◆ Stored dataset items
┏━━

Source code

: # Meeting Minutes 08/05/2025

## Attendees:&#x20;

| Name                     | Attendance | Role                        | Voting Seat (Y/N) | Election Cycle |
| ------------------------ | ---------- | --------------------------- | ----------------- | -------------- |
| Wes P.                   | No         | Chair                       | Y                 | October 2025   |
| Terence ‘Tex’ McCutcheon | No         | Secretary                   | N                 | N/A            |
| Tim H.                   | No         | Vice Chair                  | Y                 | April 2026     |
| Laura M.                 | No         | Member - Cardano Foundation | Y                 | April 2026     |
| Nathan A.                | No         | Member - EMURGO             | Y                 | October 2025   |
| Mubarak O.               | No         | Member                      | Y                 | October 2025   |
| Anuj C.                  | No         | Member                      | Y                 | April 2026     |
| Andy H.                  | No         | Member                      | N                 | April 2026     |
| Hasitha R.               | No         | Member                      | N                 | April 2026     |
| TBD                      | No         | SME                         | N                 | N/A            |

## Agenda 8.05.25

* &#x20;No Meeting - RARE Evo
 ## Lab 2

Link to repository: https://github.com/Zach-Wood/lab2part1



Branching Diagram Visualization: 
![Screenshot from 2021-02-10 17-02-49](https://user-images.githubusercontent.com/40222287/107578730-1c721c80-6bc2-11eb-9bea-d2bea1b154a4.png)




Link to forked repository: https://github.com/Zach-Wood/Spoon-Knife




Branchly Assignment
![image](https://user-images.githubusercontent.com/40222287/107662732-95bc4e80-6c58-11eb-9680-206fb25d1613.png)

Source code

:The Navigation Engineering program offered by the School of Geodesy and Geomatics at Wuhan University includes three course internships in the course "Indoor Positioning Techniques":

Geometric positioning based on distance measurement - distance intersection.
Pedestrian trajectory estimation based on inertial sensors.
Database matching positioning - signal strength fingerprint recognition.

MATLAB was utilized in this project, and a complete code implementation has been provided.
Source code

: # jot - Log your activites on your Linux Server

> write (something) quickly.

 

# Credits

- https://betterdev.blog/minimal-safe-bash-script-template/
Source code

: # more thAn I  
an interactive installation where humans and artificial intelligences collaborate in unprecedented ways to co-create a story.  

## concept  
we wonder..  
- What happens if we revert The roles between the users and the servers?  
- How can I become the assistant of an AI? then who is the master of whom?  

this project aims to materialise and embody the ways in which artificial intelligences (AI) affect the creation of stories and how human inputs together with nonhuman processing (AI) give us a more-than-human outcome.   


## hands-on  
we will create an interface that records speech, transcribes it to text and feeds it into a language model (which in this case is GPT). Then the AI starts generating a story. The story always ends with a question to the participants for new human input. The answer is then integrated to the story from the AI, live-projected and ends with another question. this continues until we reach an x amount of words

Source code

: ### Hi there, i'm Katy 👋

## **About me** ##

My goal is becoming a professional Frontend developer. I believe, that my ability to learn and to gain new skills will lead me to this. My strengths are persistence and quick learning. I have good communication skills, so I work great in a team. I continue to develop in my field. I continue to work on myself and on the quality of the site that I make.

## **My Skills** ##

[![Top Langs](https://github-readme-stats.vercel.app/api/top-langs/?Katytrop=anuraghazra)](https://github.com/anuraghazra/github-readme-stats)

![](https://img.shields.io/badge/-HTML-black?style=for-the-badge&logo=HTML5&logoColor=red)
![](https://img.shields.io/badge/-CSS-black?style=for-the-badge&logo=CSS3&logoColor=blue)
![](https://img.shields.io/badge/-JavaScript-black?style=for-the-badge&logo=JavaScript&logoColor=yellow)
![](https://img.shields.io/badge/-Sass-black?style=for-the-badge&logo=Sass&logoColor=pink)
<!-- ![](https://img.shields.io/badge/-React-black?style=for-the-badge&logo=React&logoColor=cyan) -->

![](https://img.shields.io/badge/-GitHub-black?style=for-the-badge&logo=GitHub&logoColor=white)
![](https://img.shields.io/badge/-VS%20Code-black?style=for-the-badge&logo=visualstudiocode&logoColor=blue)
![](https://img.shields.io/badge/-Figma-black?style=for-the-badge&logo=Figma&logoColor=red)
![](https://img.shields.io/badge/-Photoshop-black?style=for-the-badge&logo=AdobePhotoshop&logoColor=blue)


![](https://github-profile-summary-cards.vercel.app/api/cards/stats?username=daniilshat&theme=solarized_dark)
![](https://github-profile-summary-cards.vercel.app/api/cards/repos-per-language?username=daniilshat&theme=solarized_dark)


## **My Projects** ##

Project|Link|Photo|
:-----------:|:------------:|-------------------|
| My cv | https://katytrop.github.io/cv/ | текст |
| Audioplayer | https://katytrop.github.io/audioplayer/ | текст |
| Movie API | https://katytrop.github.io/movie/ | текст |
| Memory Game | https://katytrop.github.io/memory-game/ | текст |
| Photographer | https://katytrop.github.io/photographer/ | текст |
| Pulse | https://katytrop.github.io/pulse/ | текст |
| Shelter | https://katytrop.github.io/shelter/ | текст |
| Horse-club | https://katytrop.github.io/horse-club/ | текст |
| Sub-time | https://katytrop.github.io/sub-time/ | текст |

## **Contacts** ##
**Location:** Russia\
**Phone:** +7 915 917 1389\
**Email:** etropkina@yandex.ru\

┗━━

◆ YOUR TASK
Transcribe every record exactly.

◆ WRITTEN RESPONSE
Source code

: # Meeting Minutes 08/05/2025

## Attendees:&#x20;

| Name                     | Attendance | Role                        | Voting Seat (Y/N) | Election Cycle |
| ------------------------ | ---------- | --------------------------- | ----------------- | -------------- |
| Wes P.                   | No         | Chair                       | Y                 | October 2025   |
| Terence ‘Tex’ McCutcheon | No         | Secretary                   | N                 | N/A            |
| Tim H.                   | No         | Vice Chair                  | Y                 | April 2026     |
| Laura M.                 | No         | Member - Cardano Foundation | Y                 | April 2026     |
| Nathan A.                | No         | Member - EMURGO             | Y                 | October 2025   |
| Mubarak O.               | No         | Member                      | Y                 | October 2025   |
| Anuj C.                  | No         | Member                      | Y                 | April 2026     |
| Andy H.                  | No         | Member                      | N                 | April 2026     |
| Hasitha R.               | No         | Member                      | N                 | April 2026     |
| TBD                      | No         | SME                         | N                 | N/A            |

## Agenda 8.05.25

* &#x20;No Meeting - RARE Evo
 ## Lab 2

Link to repository: https://github.com/Zach-Wood/lab2part1



Branching Diagram Visualization: 
![Screenshot from 2021-02-10 17-02-49](https://user-images.githubusercontent.com/40222287/107578730-1c721c80-6bc2-11eb-9bea-d2bea1b154a4.png)




Link to forked repository: https://github.com/Zach-Wood/Spoon-Knife




Branchly Assignment
![image](https://user-images.githubusercontent.com/40222287/107662732-95bc4e80-6c58-11eb-9680-206fb25d1613.png)

Source code

:The Navigation Engineering program offered by the School of Geodesy and Geomatics at Wuhan University includes three course internships in the course "Indoor Positioning Techniques":

Geometric positioning based on distance measurement - distance intersection.
Pedestrian trajectory estimation based on inertial sensors.
Database matching positioning - signal strength fingerprint recognition.

MATLAB was utilized in this project, and a complete code implementation has been provided.
Source code

: # jot - Log your activites on your Linux Server

> write (something) quickly.

 

# Credits

- https://betterdev.blog/minimal-safe-bash-script-template/
Source code

: # more thAn I  
an interactive installation where humans and artificial intelligences collaborate in unprecedented ways to co-create a story.  

## concept  
we wonder..  
- What happens if we revert The roles between the users and the servers?  
- How can I become the assistant of an AI? then who is the master of whom?  

this project aims to materialise and embody the ways in which artificial intelligences (AI) affect the creation of stories and how human inputs together with nonhuman processing (AI) give us a more-than-human outcome.   


## hands-on  
we will create an interface that records speech, transcribes it to text and feeds it into a language model (which in this case is GPT). Then the AI starts generating a story. The story always ends with a question to the participants for new human input. The answer is then integrated to the story from the AI, live-projected and ends with another question. this continues until we reach an x amount of words

Source code

: ### Hi there, i'm Katy 👋

## **About me** ##

My goal is becoming a professional Frontend developer. I believe, that my ability to learn and to gain new skills will lead me to this. My strengths are persistence and quick learning. I have good communication skills, so I work great in a team. I continue to develop in my field. I continue to work on myself and on the quality of the site that I make.

## **My Skills** ##

[![Top Langs](https://github-readme-stats.vercel.app/api/top-langs/?Katytrop=anuraghazra)](https://github.com/anuraghazra/github-readme-stats)

![](https://img.shields.io/badge/-HTML-black?style=for-the-badge&logo=HTML5&logoColor=red)
![](https://img.shields.io/badge/-CSS-black?style=for-the-badge&logo=CSS3&logoColor=blue)
![](https://img.shields.io/badge/-JavaScript-black?style=for-the-badge&logo=JavaScript&logoColor=yellow)
![](https://img.shields.io/badge/-Sass-black?style=for-the-badge&logo=Sass&logoColor=pink)
<!-- ![](https://img.shields.io/badge/-React-black?style=for-the-badge&logo=React&logoColor=cyan) -->

![](https://img.shields.io/badge/-GitHub-black?style=for-the-badge&logo=GitHub&logoColor=white)
![](https://img.shields.io/badge/-VS%20Code-black?style=for-the-badge&logo=visualstudiocode&logoColor=blue)
![](https://img.shields.io/badge/-Figma-black?style=for-the-badge&logo=Figma&logoColor=red)
![](https://img.shields.io/badge/-Photoshop-black?style=for-the-badge&logo=AdobePhotoshop&logoColor=blue)


![](https://github-profile-summary-cards.vercel.app/api/cards/stats?username=daniilshat&theme=solarized_dark)
![](https://github-profile-summary-cards.vercel.app/api/cards/repos-per-language?username=daniilshat&theme=solarized_dark)


## **My Projects** ##

Project|Link|Photo|
:-----------:|:------------:|-------------------|
| My cv | https://katytrop.github.io/cv/ | текст |
| Audioplayer | https://katytrop.github.io/audioplayer/ | текст |
| Movie API | https://katytrop.github.io/movie/ | текст |
| Memory Game | https://katytrop.github.io/memory-game/ | текст |
| Photographer | https://katytrop.github.io/photographer/ | текст |
| Pulse | https://katytrop.github.io/pulse/ | текст |
| Shelter | https://katytrop.github.io/shelter/ | текст |
| Horse-club | https://katytrop.github.io/horse-club/ | текст |
| Sub-time | https://katytrop.github.io/sub-time/ | текст |

## **Contacts** ##
**Location:** Russia\
**Phone:** +7 915 917 1389\
**Email:** etropkina@yandex.ru\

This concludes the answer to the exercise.